Dataset content

-=-=-=-=-

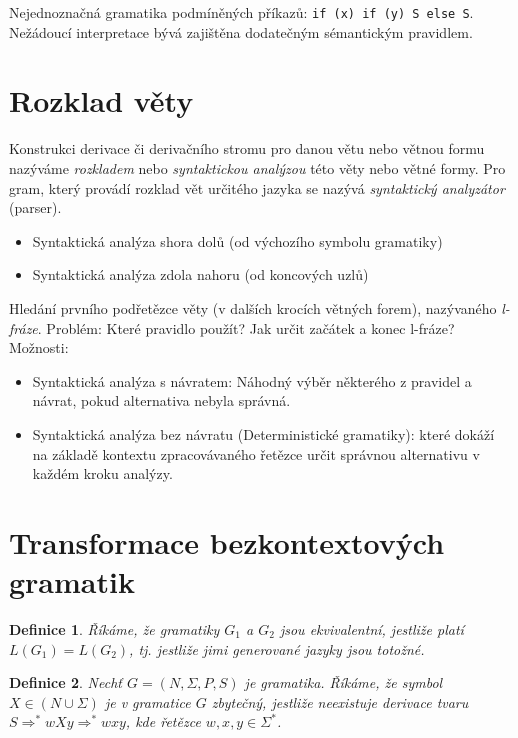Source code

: \documentclass[a4paper, 11pt]{report}
\newtheorem{mydef}{Definice}[chapter]
\begin{document}
Nejednoznačná gramatika podmíněných příkazů: \texttt{if (x) if (y) S else S}. Nežádoucí interpretace bývá zajištěna dodatečným sémantickým pravidlem.

\section{Rozklad věty}
Konstrukci derivace či derivačního stromu pro danou větu nebo větnou formu nazýváme \emph{rozkladem} nebo \emph{syntaktickou analýzou} této věty nebo větné formy. Pro gram, který provádí rozklad vět určitého jazyka se nazývá \emph{syntaktický analyzátor} (parser).

\begin{itemize}
	\item Syntaktická analýza shora dolů (od výchozího symbolu gramatiky)
	\item Syntaktická analýza zdola nahoru (od koncových uzlů)
\end{itemize}

Hledání prvního podřetězce věty (v dalších krocích větných forem), nazývaného \emph{l-fráze}. Problém: Které pravidlo použít? Jak určit začátek a konec l-fráze? Možnosti:
\begin{itemize}
	\item Syntaktická analýza s návratem: Náhodný výběr některého z pravidel a návrat, pokud alternativa nebyla správná. 
	\item Syntaktická analýza bez návratu (Deterministické gramatiky): které dokáží na základě kontextu zpracovávaného řetězce určit správnou alternativu v každém kroku analýzy.
\end{itemize}

\section{Transformace bezkontextových gramatik}

\begin{mydef}
Říkáme, že gramatiky $G_1$ a $G_2$ jsou ekvivalentní, jestliže platí $L(G_1) = L(G_2)$, tj. jestliže jimi generované jazyky jsou totožné.
\end{mydef}

\begin{mydef}
Nechť $G=(N,\Sigma,P,S)$ je gramatika. Říkáme, že symbol $X \in (N \cup \Sigma)$ je v gramatice $G$ zbytečný, jestliže neexistuje derivace tvaru $S \Rightarrow^* w X y \Rightarrow^* wxy$, kde řetězce $w, x, y \in \Sigma^*$.
\end{mydef}
\end{document}
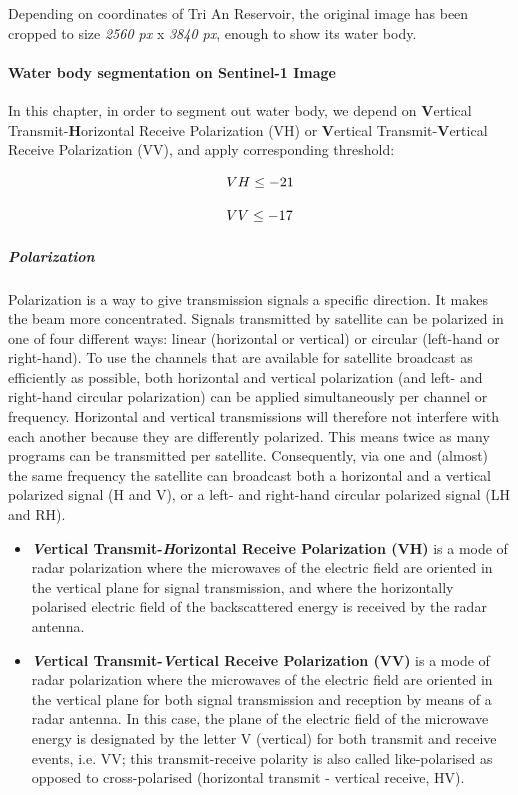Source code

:Depending on coordinates of Tri An Reservoir, the original image has been cropped to size \textit{2560 px} x \textit{3840 px}, enough to show its water body.

\paragraph{Water body segmentation on Sentinel-1 Image} In this chapter, in order to segment out water body, we depend on \textbf{V}ertical Transmit-\textbf{H}orizontal Receive Polarization (VH) or \textbf{V}ertical Transmit-\textbf{V}ertical Receive Polarization (VV), and apply corresponding threshold:

\begin{equation}
\centering
VH \leq -21
\end{equation} 

\begin{equation}
\centering
VV \leq -17
\end{equation} 

\subparagraph{Polarization} Polarization is a way to give transmission signals a specific direction. It makes the beam more concentrated. Signals transmitted by satellite can be polarized in one of four different ways: linear (horizontal or vertical) or circular (left-hand or right-hand). To use the channels that are available for satellite broadcast as efficiently as possible, both horizontal and vertical polarization (and left- and right-hand circular polarization) can be applied simultaneously per channel or frequency. Horizontal and vertical transmissions will therefore not interfere with each another because they are differently polarized. This means twice as many programs can be transmitted per satellite. Consequently, via one and (almost) the same frequency the satellite can broadcast both a horizontal and a vertical polarized signal (H and V), or a left- and right-hand circular polarized signal (LH and RH).

\begin{itemize}
    \item \textbf{\textit{V}ertical Transmit-\textit{H}orizontal Receive Polarization (VH)} is a mode of radar polarization where the microwaves of the electric field are oriented in the vertical plane for signal transmission, and where the horizontally polarised electric field of the backscattered energy is received by the radar antenna.
    \item \textbf{\textit{V}ertical Transmit-\textit{V}ertical Receive Polarization (VV)} is a mode of radar polarization where the microwaves of the electric field are oriented in the vertical plane for both signal transmission and reception by means of a radar antenna. In this case, the plane of the electric field of the microwave energy is designated by the letter V (vertical) for both transmit and receive events, i.e. VV; this transmit-receive polarity is also called like-polarised as opposed to cross-polarised (horizontal transmit - vertical receive, HV). 
\end{itemize}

-=-=-=-=-

Print the material above exactly, skipping its images.

Source code

: \documentclass[a4paper, 11pt]{report}
\newtheorem{mydef}{Definice}[chapter]
\begin{document}
Nejednoznačná gramatika podmíněných příkazů: \texttt{if (x) if (y) S else S}. Nežádoucí interpretace bývá zajištěna dodatečným sémantickým pravidlem.

\section{Rozklad věty}
Konstrukci derivace či derivačního stromu pro danou větu nebo větnou formu nazýváme \emph{rozkladem} nebo \emph{syntaktickou analýzou} této věty nebo větné formy. Pro gram, který provádí rozklad vět určitého jazyka se nazývá \emph{syntaktický analyzátor} (parser).

\begin{itemize}
	\item Syntaktická analýza shora dolů (od výchozího symbolu gramatiky)
	\item Syntaktická analýza zdola nahoru (od koncových uzlů)
\end{itemize}

Hledání prvního podřetězce věty (v dalších krocích větných forem), nazývaného \emph{l-fráze}. Problém: Které pravidlo použít? Jak určit začátek a konec l-fráze? Možnosti:
\begin{itemize}
	\item Syntaktická analýza s návratem: Náhodný výběr některého z pravidel a návrat, pokud alternativa nebyla správná. 
	\item Syntaktická analýza bez návratu (Deterministické gramatiky): které dokáží na základě kontextu zpracovávaného řetězce určit správnou alternativu v každém kroku analýzy.
\end{itemize}

\section{Transformace bezkontextových gramatik}

\begin{mydef}
Říkáme, že gramatiky $G_1$ a $G_2$ jsou ekvivalentní, jestliže platí $L(G_1) = L(G_2)$, tj. jestliže jimi generované jazyky jsou totožné.
\end{mydef}

\begin{mydef}
Nechť $G=(N,\Sigma,P,S)$ je gramatika. Říkáme, že symbol $X \in (N \cup \Sigma)$ je v gramatice $G$ zbytečný, jestliže neexistuje derivace tvaru $S \Rightarrow^* w X y \Rightarrow^* wxy$, kde řetězce $w, x, y \in \Sigma^*$.
\end{mydef}
\end{document}
Source code

:Depending on coordinates of Tri An Reservoir, the original image has been cropped to size \textit{2560 px} x \textit{3840 px}, enough to show its water body.

\paragraph{Water body segmentation on Sentinel-1 Image} In this chapter, in order to segment out water body, we depend on \textbf{V}ertical Transmit-\textbf{H}orizontal Receive Polarization (VH) or \textbf{V}ertical Transmit-\textbf{V}ertical Receive Polarization (VV), and apply corresponding threshold:

\begin{equation}
\centering
VH \leq -21
\end{equation} 

\begin{equation}
\centering
VV \leq -17
\end{equation} 

\subparagraph{Polarization} Polarization is a way to give transmission signals a specific direction. It makes the beam more concentrated. Signals transmitted by satellite can be polarized in one of four different ways: linear (horizontal or vertical) or circular (left-hand or right-hand). To use the channels that are available for satellite broadcast as efficiently as possible, both horizontal and vertical polarization (and left- and right-hand circular polarization) can be applied simultaneously per channel or frequency. Horizontal and vertical transmissions will therefore not interfere with each another because they are differently polarized. This means twice as many programs can be transmitted per satellite. Consequently, via one and (almost) the same frequency the satellite can broadcast both a horizontal and a vertical polarized signal (H and V), or a left- and right-hand circular polarized signal (LH and RH).

\begin{itemize}
    \item \textbf{\textit{V}ertical Transmit-\textit{H}orizontal Receive Polarization (VH)} is a mode of radar polarization where the microwaves of the electric field are oriented in the vertical plane for signal transmission, and where the horizontally polarised electric field of the backscattered energy is received by the radar antenna.
    \item \textbf{\textit{V}ertical Transmit-\textit{V}ertical Receive Polarization (VV)} is a mode of radar polarization where the microwaves of the electric field are oriented in the vertical plane for both signal transmission and reception by means of a radar antenna. In this case, the plane of the electric field of the microwave energy is designated by the letter V (vertical) for both transmit and receive events, i.e. VV; this transmit-receive polarity is also called like-polarised as opposed to cross-polarised (horizontal transmit - vertical receive, HV). 
\end{itemize}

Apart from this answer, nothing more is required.